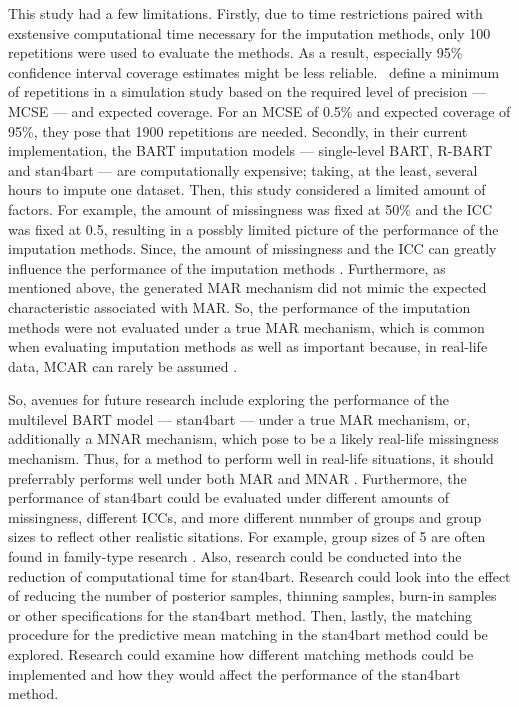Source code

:\documentclass[preprint,12pt]{elsarticle}
\begin{document}
This study had a few limitations. Firstly, due to time restrictions paired with exstensive computational time necessary for the imputation methods, only 100 repetitions were used to evaluate the methods. As a result, especially 95\% confidence interval coverage estimates might be less reliable.~\citet{morris2019} define a minimum of repetitions in a simulation study based on the required level of precision --- MCSE --- and expected coverage. For an  MCSE of 0.5\% and expected coverage of 95\%, they pose that 1900 repetitions are needed. Secondly, in their current implementation, the BART imputation models --- single-level BART, R-BART and stan4bart --- are computationally expensive; taking, at the least, several hours to impute one dataset. Then, this study considered a limited amount of factors. For example, the amount of missingness was fixed at 50\% and the ICC was fixed at 0.5, resulting in a possbly limited picture of the performance of the imputation methods. Since, the amount of missingness and the ICC can greatly influence the performance of the imputation methods \citep{enders2018,enders2018a,enders2020,mistler2017,akkayahocagil2023,grund2016,grund2018a,grund2018,ludtke2017,grund2021}. Furthermore, as mentioned above, the generated MAR mechanism did not mimic the expected characteristic associated with MAR. So, the performance of the imputation methods were not evaluated under a true MAR mechanism, which is common when evaluating imputation methods \citep{buurenFlexibleImputationMissing2018,enders2018a,peeters2015,austin2021,carpenter2013,little2002,grund2018,ludtke2017,grund2021,schouten2021} as well as important because, in real-life data, MCAR can rarely be assumed \citep{oberman2023,buurenFlexibleImputationMissing2018,kang2013,little2002}.

So, avenues for future research include exploring the performance of the multilevel BART model --- stan4bart --- under a true MAR mechanism, or, additionally a MNAR mechanism, which \citet{oberman2023} pose to be a likely real-life missingness mechanism. Thus, for a method to perform well in real-life situations, it should preferrably performs well under both MAR and MNAR \citep{oberman2023}. Furthermore, the performance of stan4bart could be evaluated under different amounts of missingness, different ICCs, and more different nunmber of groups and group sizes to reflect other realistic sitations. For example, group sizes of 5 are often found in family-type research \citep{maas2005}. Also, research could be conducted into the reduction of computational time for stan4bart. Research could look into the effect of reducing the number of posterior samples, thinning samples, burn-in samples or other specifications for the stan4bart method. Then, lastly, the matching procedure for the predictive mean matching in the stan4bart method could be explored. Research could examine how different matching methods \citep{buurenFlexibleImputationMissing2018} could be implemented and how they would affect the performance of the stan4bart method.
\end{document}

What the task asks: Without the pictures, please output every record exactly.

Response:
Source code

:\documentclass[preprint,12pt]{elsarticle}
\begin{document}
This study had a few limitations. Firstly, due to time restrictions paired with exstensive computational time necessary for the imputation methods, only 100 repetitions were used to evaluate the methods. As a result, especially 95\% confidence interval coverage estimates might be less reliable.~\citet{morris2019} define a minimum of repetitions in a simulation study based on the required level of precision --- MCSE --- and expected coverage. For an  MCSE of 0.5\% and expected coverage of 95\%, they pose that 1900 repetitions are needed. Secondly, in their current implementation, the BART imputation models --- single-level BART, R-BART and stan4bart --- are computationally expensive; taking, at the least, several hours to impute one dataset. Then, this study considered a limited amount of factors. For example, the amount of missingness was fixed at 50\% and the ICC was fixed at 0.5, resulting in a possbly limited picture of the performance of the imputation methods. Since, the amount of missingness and the ICC can greatly influence the performance of the imputation methods \citep{enders2018,enders2018a,enders2020,mistler2017,akkayahocagil2023,grund2016,grund2018a,grund2018,ludtke2017,grund2021}. Furthermore, as mentioned above, the generated MAR mechanism did not mimic the expected characteristic associated with MAR. So, the performance of the imputation methods were not evaluated under a true MAR mechanism, which is common when evaluating imputation methods \citep{buurenFlexibleImputationMissing2018,enders2018a,peeters2015,austin2021,carpenter2013,little2002,grund2018,ludtke2017,grund2021,schouten2021} as well as important because, in real-life data, MCAR can rarely be assumed \citep{oberman2023,buurenFlexibleImputationMissing2018,kang2013,little2002}.

So, avenues for future research include exploring the performance of the multilevel BART model --- stan4bart --- under a true MAR mechanism, or, additionally a MNAR mechanism, which \citet{oberman2023} pose to be a likely real-life missingness mechanism. Thus, for a method to perform well in real-life situations, it should preferrably performs well under both MAR and MNAR \citep{oberman2023}. Furthermore, the performance of stan4bart could be evaluated under different amounts of missingness, different ICCs, and more different nunmber of groups and group sizes to reflect other realistic sitations. For example, group sizes of 5 are often found in family-type research \citep{maas2005}. Also, research could be conducted into the reduction of computational time for stan4bart. Research could look into the effect of reducing the number of posterior samples, thinning samples, burn-in samples or other specifications for the stan4bart method. Then, lastly, the matching procedure for the predictive mean matching in the stan4bart method could be explored. Research could examine how different matching methods \citep{buurenFlexibleImputationMissing2018} could be implemented and how they would affect the performance of the stan4bart method.
\end{document}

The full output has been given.